The Daily Parker

Politics, Weather, Photography, and the Dog

And hey, a bug

Not five minutes after my last post, I discovered a completely borked feature, caused by a change to the way Azure.Data.Tables executes queries.

The Daily Temperatures feature stores data in the same table as the History feature. Each row represents a weather report, where the table partition key is the weather station identifier and the row key is the date and time of the report. So, for example, the first row of data for Chicago-O'Hare in the 2023 table has a partition key of KORD and a row key of 20230101-0051.

Climate records use a row key of "Climate-" and the date. So yesterday's climate data for Chicago-O'Hare has a partition key of KORD and a row key of "Climate-20230415". Easy to remember, and easy to construct queries.

To that end, the original (.NET 6) code looked like this:

var query = 
	from entity in table.CreateQuery<ClimateRecordTableServiceEntity>()
	where entity.PartitionKey == locationId
		&& string.Compare(entity.RowKey, lowerRowKey, StringComparison.InvariantCultureIgnoreCase) >= 0
		&& string.Compare(entity.RowKey, upperRowKey, StringComparison.InvariantCultureIgnoreCase) <= 0
	select entity;

When I upgraded to .NET 7, I naïvely just changed the first line, to this:

var query = 
	from entity in table.Query<ClimateRecordTableServiceEntity>()
	where entity.PartitionKey == locationId
		&& string.Compare(entity.RowKey, lowerRowKey, StringComparison.InvariantCultureIgnoreCase) >= 0
		&& string.Compare(entity.RowKey, upperRowKey, StringComparison.InvariantCultureIgnoreCase) <= 0
	select entity;

When confronted with a 30-day query, though, it spun off into the abyss and crashed the whole app.

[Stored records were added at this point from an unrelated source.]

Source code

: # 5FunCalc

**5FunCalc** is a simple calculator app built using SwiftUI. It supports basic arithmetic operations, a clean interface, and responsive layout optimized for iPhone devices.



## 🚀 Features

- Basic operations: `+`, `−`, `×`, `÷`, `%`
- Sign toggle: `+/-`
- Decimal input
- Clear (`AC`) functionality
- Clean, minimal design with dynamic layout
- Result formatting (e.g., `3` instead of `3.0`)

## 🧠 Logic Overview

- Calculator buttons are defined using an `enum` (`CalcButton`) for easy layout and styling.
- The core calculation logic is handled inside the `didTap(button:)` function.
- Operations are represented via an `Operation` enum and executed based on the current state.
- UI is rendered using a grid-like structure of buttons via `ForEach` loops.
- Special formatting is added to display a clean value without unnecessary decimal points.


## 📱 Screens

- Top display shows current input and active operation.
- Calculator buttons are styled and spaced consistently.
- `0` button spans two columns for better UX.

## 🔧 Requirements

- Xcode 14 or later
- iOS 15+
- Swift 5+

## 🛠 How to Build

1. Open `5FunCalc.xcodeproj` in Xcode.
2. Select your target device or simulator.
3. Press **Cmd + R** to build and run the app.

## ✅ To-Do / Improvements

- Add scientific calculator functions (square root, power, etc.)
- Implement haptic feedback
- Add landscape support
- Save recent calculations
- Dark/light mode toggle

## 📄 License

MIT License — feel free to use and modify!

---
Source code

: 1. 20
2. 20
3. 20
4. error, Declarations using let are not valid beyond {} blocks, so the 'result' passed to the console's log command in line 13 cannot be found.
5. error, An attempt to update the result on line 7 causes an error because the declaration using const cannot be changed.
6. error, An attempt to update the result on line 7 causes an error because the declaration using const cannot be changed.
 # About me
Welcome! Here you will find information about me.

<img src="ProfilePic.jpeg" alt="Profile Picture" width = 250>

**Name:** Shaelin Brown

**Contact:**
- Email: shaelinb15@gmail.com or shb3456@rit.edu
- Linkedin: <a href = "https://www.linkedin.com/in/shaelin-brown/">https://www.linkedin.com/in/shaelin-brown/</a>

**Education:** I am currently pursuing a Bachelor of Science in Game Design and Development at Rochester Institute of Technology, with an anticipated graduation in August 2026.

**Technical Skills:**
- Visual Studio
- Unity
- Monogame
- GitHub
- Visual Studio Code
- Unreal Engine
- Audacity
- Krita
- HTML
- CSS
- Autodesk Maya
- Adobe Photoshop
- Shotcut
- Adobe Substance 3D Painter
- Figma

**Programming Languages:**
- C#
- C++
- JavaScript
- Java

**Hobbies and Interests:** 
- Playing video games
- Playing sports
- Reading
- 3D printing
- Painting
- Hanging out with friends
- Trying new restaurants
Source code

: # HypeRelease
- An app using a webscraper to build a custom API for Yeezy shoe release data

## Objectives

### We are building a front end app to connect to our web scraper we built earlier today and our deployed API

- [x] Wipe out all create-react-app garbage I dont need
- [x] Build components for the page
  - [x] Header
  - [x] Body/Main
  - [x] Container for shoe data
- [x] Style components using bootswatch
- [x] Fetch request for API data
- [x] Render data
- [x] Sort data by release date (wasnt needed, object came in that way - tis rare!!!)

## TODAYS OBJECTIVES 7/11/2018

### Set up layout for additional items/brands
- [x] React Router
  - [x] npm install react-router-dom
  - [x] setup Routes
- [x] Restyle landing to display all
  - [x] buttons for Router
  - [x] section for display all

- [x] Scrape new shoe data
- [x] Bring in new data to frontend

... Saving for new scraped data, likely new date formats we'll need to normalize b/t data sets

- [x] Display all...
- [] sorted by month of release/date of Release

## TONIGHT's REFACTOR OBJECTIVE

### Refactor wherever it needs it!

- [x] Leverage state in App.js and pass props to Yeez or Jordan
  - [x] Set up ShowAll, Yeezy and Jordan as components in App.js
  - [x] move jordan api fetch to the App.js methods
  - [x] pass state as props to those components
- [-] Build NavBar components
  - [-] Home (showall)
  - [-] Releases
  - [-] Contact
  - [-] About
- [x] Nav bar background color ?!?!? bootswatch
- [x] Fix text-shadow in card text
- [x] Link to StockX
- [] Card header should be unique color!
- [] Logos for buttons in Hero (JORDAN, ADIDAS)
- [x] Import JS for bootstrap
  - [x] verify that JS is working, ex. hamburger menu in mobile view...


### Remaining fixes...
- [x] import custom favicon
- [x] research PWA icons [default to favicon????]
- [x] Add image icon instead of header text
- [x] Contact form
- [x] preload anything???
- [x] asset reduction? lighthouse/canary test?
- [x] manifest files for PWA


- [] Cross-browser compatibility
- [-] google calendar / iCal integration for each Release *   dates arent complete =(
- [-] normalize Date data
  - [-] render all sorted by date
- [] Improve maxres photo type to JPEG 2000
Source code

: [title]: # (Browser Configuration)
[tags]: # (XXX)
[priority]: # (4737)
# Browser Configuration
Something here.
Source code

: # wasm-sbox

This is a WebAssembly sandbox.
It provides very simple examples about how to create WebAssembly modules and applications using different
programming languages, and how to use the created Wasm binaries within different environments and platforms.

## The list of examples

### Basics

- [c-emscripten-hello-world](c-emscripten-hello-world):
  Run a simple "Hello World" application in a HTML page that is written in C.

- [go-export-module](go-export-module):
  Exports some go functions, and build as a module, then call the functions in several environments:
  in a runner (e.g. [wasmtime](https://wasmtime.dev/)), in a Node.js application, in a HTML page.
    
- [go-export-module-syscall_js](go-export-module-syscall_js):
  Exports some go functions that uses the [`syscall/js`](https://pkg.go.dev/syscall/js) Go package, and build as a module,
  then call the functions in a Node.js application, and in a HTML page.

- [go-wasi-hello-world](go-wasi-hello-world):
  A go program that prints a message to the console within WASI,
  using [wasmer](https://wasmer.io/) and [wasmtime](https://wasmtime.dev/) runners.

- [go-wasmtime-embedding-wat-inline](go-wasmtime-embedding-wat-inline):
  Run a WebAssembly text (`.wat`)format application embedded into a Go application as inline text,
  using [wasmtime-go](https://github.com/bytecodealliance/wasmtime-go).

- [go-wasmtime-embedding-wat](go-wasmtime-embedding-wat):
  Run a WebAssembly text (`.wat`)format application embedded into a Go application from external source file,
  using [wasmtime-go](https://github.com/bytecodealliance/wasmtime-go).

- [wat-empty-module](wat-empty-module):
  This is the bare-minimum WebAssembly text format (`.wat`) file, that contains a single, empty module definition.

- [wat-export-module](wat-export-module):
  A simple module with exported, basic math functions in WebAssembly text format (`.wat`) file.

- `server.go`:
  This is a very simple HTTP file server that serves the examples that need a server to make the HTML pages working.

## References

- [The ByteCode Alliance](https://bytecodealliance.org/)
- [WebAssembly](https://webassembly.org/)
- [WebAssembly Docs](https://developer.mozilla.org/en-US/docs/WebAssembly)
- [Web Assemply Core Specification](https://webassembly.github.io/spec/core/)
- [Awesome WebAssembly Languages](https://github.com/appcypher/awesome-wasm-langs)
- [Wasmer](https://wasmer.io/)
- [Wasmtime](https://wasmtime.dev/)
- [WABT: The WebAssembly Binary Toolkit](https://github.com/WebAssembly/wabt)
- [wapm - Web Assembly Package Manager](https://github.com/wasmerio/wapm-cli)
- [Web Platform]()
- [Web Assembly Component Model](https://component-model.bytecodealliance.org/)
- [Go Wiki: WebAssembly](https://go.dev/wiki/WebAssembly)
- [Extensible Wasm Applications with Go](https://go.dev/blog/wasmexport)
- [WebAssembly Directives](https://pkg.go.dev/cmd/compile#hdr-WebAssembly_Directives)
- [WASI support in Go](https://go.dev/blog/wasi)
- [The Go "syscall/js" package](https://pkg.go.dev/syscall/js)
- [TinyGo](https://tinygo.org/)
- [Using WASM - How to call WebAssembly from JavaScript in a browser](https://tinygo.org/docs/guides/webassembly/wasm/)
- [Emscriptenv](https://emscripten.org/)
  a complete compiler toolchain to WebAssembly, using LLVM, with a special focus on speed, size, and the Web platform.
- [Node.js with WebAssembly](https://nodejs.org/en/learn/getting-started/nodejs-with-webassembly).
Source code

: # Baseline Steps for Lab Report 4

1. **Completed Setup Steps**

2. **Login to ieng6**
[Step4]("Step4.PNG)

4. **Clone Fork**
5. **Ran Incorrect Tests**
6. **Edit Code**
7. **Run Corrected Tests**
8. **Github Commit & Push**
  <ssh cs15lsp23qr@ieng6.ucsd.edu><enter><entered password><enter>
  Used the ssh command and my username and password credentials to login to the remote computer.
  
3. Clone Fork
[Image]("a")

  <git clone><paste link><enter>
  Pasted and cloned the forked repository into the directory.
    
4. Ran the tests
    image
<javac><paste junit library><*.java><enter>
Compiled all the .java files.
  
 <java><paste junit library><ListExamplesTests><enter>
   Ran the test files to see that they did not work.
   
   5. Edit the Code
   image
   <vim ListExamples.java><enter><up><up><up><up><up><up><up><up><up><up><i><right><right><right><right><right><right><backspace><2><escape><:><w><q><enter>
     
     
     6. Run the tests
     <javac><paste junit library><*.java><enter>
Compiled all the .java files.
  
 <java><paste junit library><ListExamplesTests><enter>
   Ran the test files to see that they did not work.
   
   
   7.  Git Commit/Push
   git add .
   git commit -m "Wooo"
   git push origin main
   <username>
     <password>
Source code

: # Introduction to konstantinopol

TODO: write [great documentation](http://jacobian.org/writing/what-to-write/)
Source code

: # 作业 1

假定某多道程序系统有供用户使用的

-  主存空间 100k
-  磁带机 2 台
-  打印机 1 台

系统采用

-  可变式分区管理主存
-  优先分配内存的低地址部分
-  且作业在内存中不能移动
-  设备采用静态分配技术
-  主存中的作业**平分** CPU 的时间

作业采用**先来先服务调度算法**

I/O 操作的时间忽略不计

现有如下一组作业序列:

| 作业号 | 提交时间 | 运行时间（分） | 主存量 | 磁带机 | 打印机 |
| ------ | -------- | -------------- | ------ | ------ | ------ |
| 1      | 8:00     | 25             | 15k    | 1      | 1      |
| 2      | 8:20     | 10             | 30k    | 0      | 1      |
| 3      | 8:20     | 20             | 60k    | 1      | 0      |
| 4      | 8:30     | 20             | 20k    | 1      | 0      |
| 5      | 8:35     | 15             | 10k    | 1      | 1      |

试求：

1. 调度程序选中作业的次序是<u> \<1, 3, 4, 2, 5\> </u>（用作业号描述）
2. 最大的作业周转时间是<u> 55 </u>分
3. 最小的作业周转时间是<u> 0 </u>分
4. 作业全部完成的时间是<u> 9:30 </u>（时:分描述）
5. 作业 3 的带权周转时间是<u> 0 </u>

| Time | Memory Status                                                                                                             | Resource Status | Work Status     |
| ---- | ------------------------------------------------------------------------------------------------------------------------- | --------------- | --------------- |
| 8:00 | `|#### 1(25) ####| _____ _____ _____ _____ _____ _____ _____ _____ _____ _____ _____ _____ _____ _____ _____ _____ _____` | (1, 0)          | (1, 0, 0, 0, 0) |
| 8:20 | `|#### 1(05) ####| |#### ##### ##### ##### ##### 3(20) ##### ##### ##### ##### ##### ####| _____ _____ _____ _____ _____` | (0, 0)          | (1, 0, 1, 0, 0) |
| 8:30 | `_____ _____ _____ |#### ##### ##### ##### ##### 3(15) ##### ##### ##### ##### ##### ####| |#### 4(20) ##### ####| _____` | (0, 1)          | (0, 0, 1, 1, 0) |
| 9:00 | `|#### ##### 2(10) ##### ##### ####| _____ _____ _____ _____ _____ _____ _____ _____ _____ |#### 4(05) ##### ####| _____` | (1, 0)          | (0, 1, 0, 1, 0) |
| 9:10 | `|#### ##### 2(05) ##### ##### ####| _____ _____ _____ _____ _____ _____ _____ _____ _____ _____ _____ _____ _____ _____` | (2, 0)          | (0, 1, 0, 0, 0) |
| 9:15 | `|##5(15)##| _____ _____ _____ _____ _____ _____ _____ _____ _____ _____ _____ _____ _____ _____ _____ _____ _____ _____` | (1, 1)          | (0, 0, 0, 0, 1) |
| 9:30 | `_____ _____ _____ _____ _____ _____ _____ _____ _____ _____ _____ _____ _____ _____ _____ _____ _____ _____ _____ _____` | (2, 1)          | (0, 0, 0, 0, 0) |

The correct code looks like this:

var query = table.QueryAsync<ClimateRecordTableServiceEntity>(entity =>
	entity.PartitionKey == locationId
		&& string.Compare(entity.RowKey, lowerRowKey, StringComparison.InvariantCultureIgnoreCase) >= 0
		&& string.Compare(entity.RowKey, upperRowKey, StringComparison.InvariantCultureIgnoreCase) <= 0);

See, now the filter part of the query goes inside the method call. (There's an extra step in reading the async results back, too.)

So the effect of the naïve fix was to hit the table 30 times getting back the entire partition each time. Remember that all of the weather reports go into the table? So, yeah, the 2023 table already has something like 7.5 million rows, or about 2,500 in each partition. So it tried to read 75,000 rows just to bring back 30. Oopsi.

I'm deploying the fix now.

Comments (1) -

  • David Harper

    4/16/2023 7:45:32 PM +00:00 |

    That’s far from the worst example that I have seen in my time as a DBA. I occasionally see queries that are Cartesian joins across several multi-million-row tables which would take so long to run (according to the explain plan) that the Sun would have gone cold long before the query finished.

Comments are closed